• [ABOUT THIS EXERCISE] Could you copy every entry exactly, dropping the pictures?

• [DATA SHOWN]
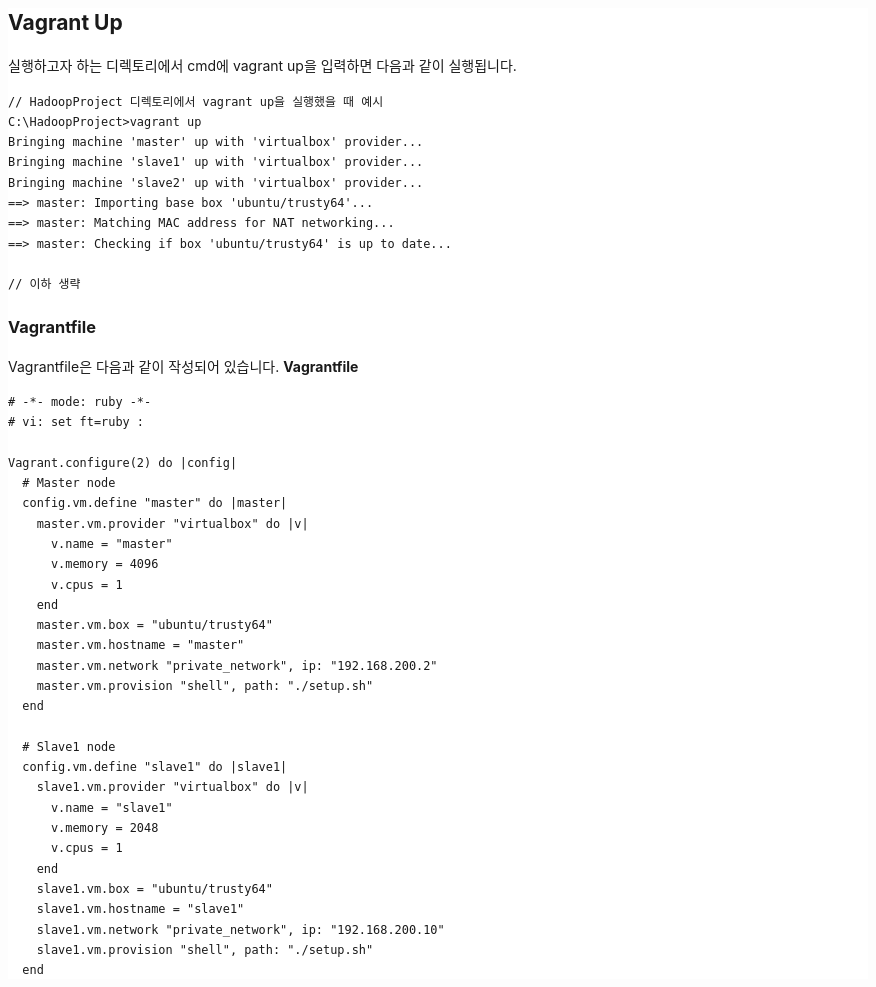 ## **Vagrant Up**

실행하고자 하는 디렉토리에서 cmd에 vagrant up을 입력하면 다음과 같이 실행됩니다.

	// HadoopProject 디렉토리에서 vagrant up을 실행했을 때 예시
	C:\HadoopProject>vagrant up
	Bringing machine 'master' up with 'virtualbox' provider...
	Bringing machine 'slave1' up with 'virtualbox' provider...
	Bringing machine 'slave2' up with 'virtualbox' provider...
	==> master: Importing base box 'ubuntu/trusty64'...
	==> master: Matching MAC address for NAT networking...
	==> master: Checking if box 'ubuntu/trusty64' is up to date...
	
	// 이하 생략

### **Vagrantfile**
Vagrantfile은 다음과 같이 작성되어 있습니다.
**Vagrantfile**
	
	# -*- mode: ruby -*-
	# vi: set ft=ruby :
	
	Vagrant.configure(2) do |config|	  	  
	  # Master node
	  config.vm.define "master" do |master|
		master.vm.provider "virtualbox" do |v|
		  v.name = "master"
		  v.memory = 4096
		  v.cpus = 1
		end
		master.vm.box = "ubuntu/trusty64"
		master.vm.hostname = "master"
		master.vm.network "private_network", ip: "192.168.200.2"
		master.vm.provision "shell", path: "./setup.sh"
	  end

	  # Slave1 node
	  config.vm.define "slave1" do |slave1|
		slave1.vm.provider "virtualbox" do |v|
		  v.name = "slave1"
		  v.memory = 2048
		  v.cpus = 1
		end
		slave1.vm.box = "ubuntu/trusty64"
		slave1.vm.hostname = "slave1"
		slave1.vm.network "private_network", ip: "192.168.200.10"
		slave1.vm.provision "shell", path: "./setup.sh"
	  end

• [PROBLEM SOLUTION]
 ## **Vagrant Up**

실행하고자 하는 디렉토리에서 cmd에 vagrant up을 입력하면 다음과 같이 실행됩니다.

	// HadoopProject 디렉토리에서 vagrant up을 실행했을 때 예시
	C:\HadoopProject>vagrant up
	Bringing machine 'master' up with 'virtualbox' provider...
	Bringing machine 'slave1' up with 'virtualbox' provider...
	Bringing machine 'slave2' up with 'virtualbox' provider...
	==> master: Importing base box 'ubuntu/trusty64'...
	==> master: Matching MAC address for NAT networking...
	==> master: Checking if box 'ubuntu/trusty64' is up to date...
	
	// 이하 생략

### **Vagrantfile**
Vagrantfile은 다음과 같이 작성되어 있습니다.
**Vagrantfile**
	
	# -*- mode: ruby -*-
	# vi: set ft=ruby :
	
	Vagrant.configure(2) do |config|	  	  
	  # Master node
	  config.vm.define "master" do |master|
		master.vm.provider "virtualbox" do |v|
		  v.name = "master"
		  v.memory = 4096
		  v.cpus = 1
		end
		master.vm.box = "ubuntu/trusty64"
		master.vm.hostname = "master"
		master.vm.network "private_network", ip: "192.168.200.2"
		master.vm.provision "shell", path: "./setup.sh"
	  end

	  # Slave1 node
	  config.vm.define "slave1" do |slave1|
		slave1.vm.provider "virtualbox" do |v|
		  v.name = "slave1"
		  v.memory = 2048
		  v.cpus = 1
		end
		slave1.vm.box = "ubuntu/trusty64"
		slave1.vm.hostname = "slave1"
		slave1.vm.network "private_network", ip: "192.168.200.10"
		slave1.vm.provision "shell", path: "./setup.sh"
	  end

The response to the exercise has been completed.